[[ SUPPLIED MATERIAL open ]]
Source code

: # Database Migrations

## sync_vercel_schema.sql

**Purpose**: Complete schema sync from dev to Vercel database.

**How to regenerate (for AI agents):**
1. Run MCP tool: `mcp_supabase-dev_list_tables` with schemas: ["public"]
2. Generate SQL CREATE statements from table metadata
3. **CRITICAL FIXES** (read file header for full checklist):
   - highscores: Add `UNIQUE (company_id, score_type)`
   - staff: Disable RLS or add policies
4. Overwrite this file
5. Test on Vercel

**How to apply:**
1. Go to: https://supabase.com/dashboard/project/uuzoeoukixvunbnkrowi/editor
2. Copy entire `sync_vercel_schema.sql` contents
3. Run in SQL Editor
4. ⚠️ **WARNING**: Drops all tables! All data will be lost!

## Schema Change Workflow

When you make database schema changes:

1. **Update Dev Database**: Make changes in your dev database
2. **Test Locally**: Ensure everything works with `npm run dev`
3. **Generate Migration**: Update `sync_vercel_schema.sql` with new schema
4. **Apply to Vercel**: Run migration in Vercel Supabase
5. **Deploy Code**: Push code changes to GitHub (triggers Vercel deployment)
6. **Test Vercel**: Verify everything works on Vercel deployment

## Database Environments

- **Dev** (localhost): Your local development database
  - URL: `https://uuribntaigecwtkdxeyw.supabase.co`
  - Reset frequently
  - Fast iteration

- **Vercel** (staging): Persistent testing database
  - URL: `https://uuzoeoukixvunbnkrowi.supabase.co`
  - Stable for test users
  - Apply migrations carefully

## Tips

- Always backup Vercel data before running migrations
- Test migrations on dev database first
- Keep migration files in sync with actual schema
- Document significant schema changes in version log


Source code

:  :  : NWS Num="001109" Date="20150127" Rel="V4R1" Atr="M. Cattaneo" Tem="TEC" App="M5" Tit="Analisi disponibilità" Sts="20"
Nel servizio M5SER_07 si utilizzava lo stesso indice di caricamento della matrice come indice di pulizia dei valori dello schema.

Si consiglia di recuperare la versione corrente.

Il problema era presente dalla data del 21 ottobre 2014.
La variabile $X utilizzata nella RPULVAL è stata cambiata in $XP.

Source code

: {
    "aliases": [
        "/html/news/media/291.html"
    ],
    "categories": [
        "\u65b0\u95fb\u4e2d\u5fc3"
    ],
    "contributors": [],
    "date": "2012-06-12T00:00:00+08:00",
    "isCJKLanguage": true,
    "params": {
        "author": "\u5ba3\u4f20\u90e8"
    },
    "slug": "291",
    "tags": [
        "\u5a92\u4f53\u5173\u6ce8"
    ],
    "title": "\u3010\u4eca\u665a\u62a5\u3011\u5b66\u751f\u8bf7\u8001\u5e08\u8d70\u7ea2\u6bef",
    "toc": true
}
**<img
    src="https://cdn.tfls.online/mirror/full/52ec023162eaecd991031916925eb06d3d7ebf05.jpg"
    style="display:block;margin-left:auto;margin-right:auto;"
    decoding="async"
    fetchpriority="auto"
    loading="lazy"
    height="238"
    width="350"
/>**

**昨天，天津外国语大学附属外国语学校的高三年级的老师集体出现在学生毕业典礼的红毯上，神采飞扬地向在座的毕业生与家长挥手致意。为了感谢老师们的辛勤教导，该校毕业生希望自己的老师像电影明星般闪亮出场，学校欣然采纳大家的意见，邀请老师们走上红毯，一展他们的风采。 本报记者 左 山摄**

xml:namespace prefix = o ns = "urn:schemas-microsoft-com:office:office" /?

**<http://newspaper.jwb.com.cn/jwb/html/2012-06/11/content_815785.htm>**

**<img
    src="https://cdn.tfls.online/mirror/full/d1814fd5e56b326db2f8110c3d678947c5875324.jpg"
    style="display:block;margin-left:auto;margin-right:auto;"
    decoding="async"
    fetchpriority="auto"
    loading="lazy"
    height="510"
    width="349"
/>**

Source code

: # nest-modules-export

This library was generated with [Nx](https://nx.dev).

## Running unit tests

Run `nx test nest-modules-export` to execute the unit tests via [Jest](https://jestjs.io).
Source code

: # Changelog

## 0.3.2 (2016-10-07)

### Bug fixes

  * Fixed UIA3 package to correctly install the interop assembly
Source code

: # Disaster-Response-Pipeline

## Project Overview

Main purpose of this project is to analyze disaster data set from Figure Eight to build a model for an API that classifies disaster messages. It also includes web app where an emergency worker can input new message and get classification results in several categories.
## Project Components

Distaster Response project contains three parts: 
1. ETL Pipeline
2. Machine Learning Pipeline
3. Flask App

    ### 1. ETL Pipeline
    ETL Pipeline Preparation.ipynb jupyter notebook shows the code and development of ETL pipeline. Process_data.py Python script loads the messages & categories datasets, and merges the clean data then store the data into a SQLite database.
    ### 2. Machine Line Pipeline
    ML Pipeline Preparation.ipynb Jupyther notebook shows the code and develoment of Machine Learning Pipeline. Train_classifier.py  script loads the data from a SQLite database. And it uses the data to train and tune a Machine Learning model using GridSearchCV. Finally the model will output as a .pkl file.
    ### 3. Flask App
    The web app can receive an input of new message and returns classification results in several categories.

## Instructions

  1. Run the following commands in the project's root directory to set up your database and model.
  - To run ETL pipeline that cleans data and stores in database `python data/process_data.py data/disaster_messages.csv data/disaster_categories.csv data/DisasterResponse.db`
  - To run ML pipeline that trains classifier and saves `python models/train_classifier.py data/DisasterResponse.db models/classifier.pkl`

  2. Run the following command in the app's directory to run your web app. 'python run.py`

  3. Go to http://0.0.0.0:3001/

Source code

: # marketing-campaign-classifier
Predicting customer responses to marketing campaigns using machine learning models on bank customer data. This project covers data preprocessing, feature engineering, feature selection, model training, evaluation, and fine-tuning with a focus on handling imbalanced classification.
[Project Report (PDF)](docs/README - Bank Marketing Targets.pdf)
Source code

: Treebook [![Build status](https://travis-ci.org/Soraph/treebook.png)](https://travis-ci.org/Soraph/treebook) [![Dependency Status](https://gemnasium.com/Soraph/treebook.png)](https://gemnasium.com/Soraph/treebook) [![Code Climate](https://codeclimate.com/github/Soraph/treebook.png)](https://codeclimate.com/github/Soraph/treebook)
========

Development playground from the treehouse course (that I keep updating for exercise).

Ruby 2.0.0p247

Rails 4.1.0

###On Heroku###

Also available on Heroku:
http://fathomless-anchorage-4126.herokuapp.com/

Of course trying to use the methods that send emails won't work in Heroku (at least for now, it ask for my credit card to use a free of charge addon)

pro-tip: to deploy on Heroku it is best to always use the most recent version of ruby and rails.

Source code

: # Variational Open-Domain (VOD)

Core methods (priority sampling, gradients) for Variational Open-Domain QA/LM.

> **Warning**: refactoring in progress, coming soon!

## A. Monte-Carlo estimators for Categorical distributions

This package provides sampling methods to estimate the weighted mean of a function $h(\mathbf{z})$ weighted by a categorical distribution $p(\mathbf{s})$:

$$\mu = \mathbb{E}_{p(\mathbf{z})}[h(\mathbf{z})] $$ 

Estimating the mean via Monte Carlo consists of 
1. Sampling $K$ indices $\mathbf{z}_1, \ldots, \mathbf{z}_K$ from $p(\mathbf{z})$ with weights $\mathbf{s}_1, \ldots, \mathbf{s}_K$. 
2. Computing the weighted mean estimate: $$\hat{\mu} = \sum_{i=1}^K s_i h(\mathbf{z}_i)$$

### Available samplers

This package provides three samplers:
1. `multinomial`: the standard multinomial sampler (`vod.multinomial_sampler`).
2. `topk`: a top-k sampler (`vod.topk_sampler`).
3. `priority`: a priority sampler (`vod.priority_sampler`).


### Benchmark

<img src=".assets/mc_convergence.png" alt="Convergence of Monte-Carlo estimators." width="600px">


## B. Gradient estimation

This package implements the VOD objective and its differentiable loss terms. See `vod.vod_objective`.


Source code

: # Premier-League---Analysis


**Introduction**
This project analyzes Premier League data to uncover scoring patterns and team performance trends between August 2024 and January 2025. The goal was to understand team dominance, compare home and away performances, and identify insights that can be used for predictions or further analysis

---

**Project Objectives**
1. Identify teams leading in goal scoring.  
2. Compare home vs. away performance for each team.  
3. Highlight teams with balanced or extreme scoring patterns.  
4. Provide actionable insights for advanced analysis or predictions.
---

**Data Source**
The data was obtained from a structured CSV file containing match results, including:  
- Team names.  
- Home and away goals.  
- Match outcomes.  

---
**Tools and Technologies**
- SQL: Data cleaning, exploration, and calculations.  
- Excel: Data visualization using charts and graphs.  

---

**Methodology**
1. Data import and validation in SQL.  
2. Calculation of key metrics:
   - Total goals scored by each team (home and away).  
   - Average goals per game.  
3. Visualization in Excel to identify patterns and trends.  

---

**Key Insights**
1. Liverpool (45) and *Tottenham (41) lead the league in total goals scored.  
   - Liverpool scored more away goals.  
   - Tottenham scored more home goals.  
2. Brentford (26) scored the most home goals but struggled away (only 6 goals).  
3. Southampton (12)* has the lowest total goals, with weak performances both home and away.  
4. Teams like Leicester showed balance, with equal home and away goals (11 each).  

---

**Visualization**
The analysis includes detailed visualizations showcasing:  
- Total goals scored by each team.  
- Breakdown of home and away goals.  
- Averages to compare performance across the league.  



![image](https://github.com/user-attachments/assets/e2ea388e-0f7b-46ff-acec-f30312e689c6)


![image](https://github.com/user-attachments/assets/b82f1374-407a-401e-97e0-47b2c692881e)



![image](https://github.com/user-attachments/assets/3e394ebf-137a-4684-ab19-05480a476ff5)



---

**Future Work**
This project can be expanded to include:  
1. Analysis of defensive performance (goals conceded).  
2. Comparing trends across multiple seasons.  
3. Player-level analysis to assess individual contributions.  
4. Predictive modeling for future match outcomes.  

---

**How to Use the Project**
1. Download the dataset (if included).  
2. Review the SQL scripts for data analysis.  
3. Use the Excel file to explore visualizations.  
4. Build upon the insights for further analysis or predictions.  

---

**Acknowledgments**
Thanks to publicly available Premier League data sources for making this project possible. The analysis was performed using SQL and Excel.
[[ SUPPLIED MATERIAL closed ]]
### DIRECTIONS FOR THIS TASK
Reproduce the records above line by line, without any change, up to and including the line that holds "- Keep migration".

### SOLUTION TO THE PROBLEM
Source code

: # Database Migrations

## sync_vercel_schema.sql

**Purpose**: Complete schema sync from dev to Vercel database.

**How to regenerate (for AI agents):**
1. Run MCP tool: `mcp_supabase-dev_list_tables` with schemas: ["public"]
2. Generate SQL CREATE statements from table metadata
3. **CRITICAL FIXES** (read file header for full checklist):
   - highscores: Add `UNIQUE (company_id, score_type)`
   - staff: Disable RLS or add policies
4. Overwrite this file
5. Test on Vercel

**How to apply:**
1. Go to: https://supabase.com/dashboard/project/uuzoeoukixvunbnkrowi/editor
2. Copy entire `sync_vercel_schema.sql` contents
3. Run in SQL Editor
4. ⚠️ **WARNING**: Drops all tables! All data will be lost!

## Schema Change Workflow

When you make database schema changes:

1. **Update Dev Database**: Make changes in your dev database
2. **Test Locally**: Ensure everything works with `npm run dev`
3. **Generate Migration**: Update `sync_vercel_schema.sql` with new schema
4. **Apply to Vercel**: Run migration in Vercel Supabase
5. **Deploy Code**: Push code changes to GitHub (triggers Vercel deployment)
6. **Test Vercel**: Verify everything works on Vercel deployment

## Database Environments

- **Dev** (localhost): Your local development database
  - URL: `https://uuribntaigecwtkdxeyw.supabase.co`
  - Reset frequently
  - Fast iteration

- **Vercel** (staging): Persistent testing database
  - URL: `https://uuzoeoukixvunbnkrowi.supabase.co`
  - Stable for test users
  - Apply migrations carefully

## Tips

- Always backup Vercel data before running migrations
- Test migrations on dev database first
- Keep migration files in sync with actual schema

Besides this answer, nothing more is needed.